Nothing but the lines from the top of the data to the line holding "Instructions: Create a" should be printed, word for word and both ends included; leave the pictures out.

■ Information
* * * * * * * * *
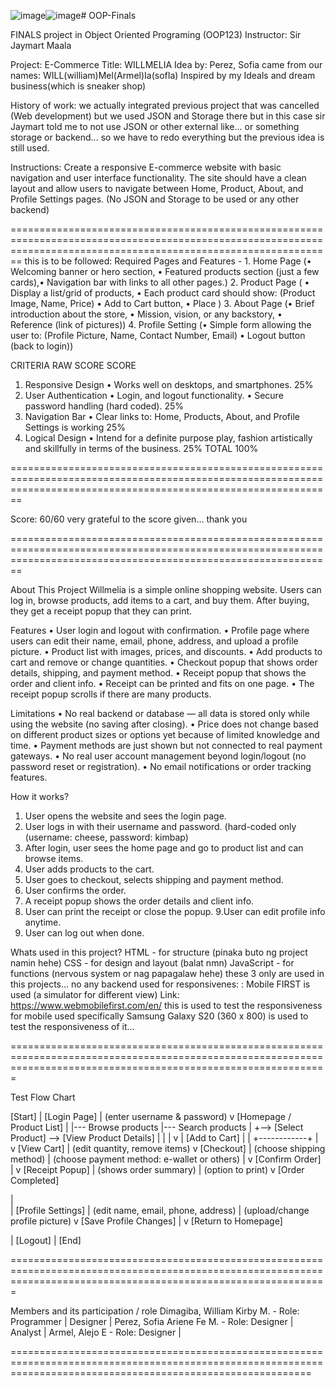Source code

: ![image](https://github.com/user-attachments/assets/55fb2d3c-cb48-4ddf-be90-d465f1aff216)![image](https://github.com/user-attachments/assets/0a8895bd-e095-4f60-ae8b-3411ce93f203)# OOP-Finals

FINALS project in Object Oriented Programing (OOP123) Instructor: Sir Jaymart Maala

Project: E-Commerce 
Title: WILLMELIA 
      Idea by: Perez, Sofia
      came from our names: WILL(william)Mel(Armel)Ia(sofIa)
      Inspired by my Ideals and dream business(which is sneaker shop)


History of work: we actually integrated previous project that was cancelled (Web development) but we used JSON and Storage there but in this case 
sir Jaymart told me to not use JSON or other external like... or something storage or backend... so we have to redo everything but the previous idea is still used.

Instructions: Create a responsive E-commerce website with basic navigation and user interface functionality. The site should have a clean layout and allow users to navigate between Home, Product, About, and Profile Settings pages. (No JSON and Storage to be used or any other backend)

====================================================================================================================================================================
this is to be followed:   Required Pages and Features	- 1.	Home Page (•	Welcoming banner or hero section, •	Featured products section (just a few cards),•	Navigation bar with links to all other pages.) 
2.	Product Page ( •	Display a list/grid of products, •	Each product card should show: (Product Image, Name, Price)
•	Add to Cart button, •	Place  )
3.	About Page (•	Brief introduction about the store, •	Mission, vision, or any backstory, •	Reference (link of pictures))
4.	Profile Setting (•	Simple form allowing the user to: (Profile Picture, Name, Contact Number, Email) •	Logout button (back to login))

CRITERIA	RAW SCORE	SCORE
1.	Responsive Design
•	Works well on desktops, and smartphones.	25%	
2.	User Authentication
•	Login, and logout functionality.
•	Secure password handling (hard coded).	25%	
3.	Navigation Bar
•	Clear links to: Home, Products, About, and Profile Settings is working 	25%	
4.	Logical Design
•	Intend for a definite purpose play, fashion artistically and skillfully in terms of the business.
	25%	
TOTAL	100%	

====================================================================================================================================================================

Score: 60/60
very grateful to the score given... thank you


====================================================================================================================================================================

About This Project
Willmelia is a simple online shopping website. Users can log in, browse products, add items to a cart, and buy them. After buying, they get a receipt popup that they can print.

Features
• User login and logout with confirmation.
• Profile page where users can edit their name, email, phone, address, and upload a profile picture.
• Product list with images, prices, and discounts.
• Add products to cart and remove or change quantities.
• Checkout popup that shows order details, shipping, and payment method.
• Receipt popup that shows the order and client info.
• Receipt can be printed and fits on one page.
• The receipt popup scrolls if there are many products.

Limitations
• No real backend or database — all data is stored only while using the website (no saving after closing).
• Price does not change based on different product sizes or options yet because of limited knowledge and time.
• Payment methods are just shown but not connected to real payment gateways. 
• No real user account management beyond login/logout (no password reset or registration).
• No email notifications or order tracking features.

How it works?
1. User opens the website and sees the login page.
2. User logs in with their username and password. (hard-coded only (username: cheese, password: kimbap)
3. After login, user sees the home page and go to product list and can browse items.
4. User adds products to the cart.
5. User goes to checkout, selects shipping and payment method.
6. User confirms the order.
7. A receipt popup shows the order details and client info.
8. User can print the receipt or close the popup.
9.User can edit profile info anytime.
10. User can log out when done.

Whats used in this project?
HTML - for structure (pinaka buto ng project namin hehe)
CSS - for design and layout (balat nmn)
JavaScript - for functions (nervous system or nag papagalaw hehe)
these 3 only are used in this projects... no any backend used
for responsivenes: : Mobile FIRST is used (a simulator for different view)
                   Link: https://www.webmobilefirst.com/en/
                   this is used to test the responsiveness for mobile used
                   specifically Samsung Galaxy S20 (360 x 800) is used to test the responsiveness of it...

===================================================================================================================================================================

Test Flow Chart


[Start] 
   |
[Login Page] 
   | (enter username & password)
   v
[Homepage / Product List]
   | 
   |--- Browse products
   |--- Search products
   |
   +--> [Select Product] --> [View Product Details]
                          |            |
                          |            v
                          |      [Add to Cart]
                          |            |
                          +------------+
   |
   v
[View Cart] 
   | (edit quantity, remove items)
   v
[Checkout]
   | (choose shipping method)
   | (choose payment method: e-wallet or others)
   |
   v
[Confirm Order]
   |
   v
[Receipt Popup] 
   | (shows order summary)
   | (option to print)
   v
[Order Completed]

   |   
   |
[Profile Settings]
   | (edit name, email, phone, address)
   | (upload/change profile picture)
   v
[Save Profile Changes]
   |
   v
[Return to Homepage]

   |
[Logout]
   |
[End]


===================================================================================================================================================================

Members and its participation / role
Dimagiba, William Kirby M. - Role: Programmer | Designer | 
Perez, Sofia Ariene Fe M. - Role: Designer | Analyst |
Armel, Alejo E - Role: Designer |

================================================================================================================================================================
* * * * * * * * *
■ Your response
Source code

: ![image](https://github.com/user-attachments/assets/55fb2d3c-cb48-4ddf-be90-d465f1aff216)![image](https://github.com/user-attachments/assets/0a8895bd-e095-4f60-ae8b-3411ce93f203)# OOP-Finals

FINALS project in Object Oriented Programing (OOP123) Instructor: Sir Jaymart Maala

Project: E-Commerce 
Title: WILLMELIA 
      Idea by: Perez, Sofia
      came from our names: WILL(william)Mel(Armel)Ia(sofIa)
      Inspired by my Ideals and dream business(which is sneaker shop)


History of work: we actually integrated previous project that was cancelled (Web development) but we used JSON and Storage there but in this case 
sir Jaymart told me to not use JSON or other external like... or something storage or backend... so we have to redo everything but the previous idea is still used.

Instructions: Create a responsive E-commerce website with basic navigation and user interface functionality. The site should have a clean layout and allow users to navigate between Home, Product, About, and Profile Settings pages. (No JSON and Storage to be used or any other backend)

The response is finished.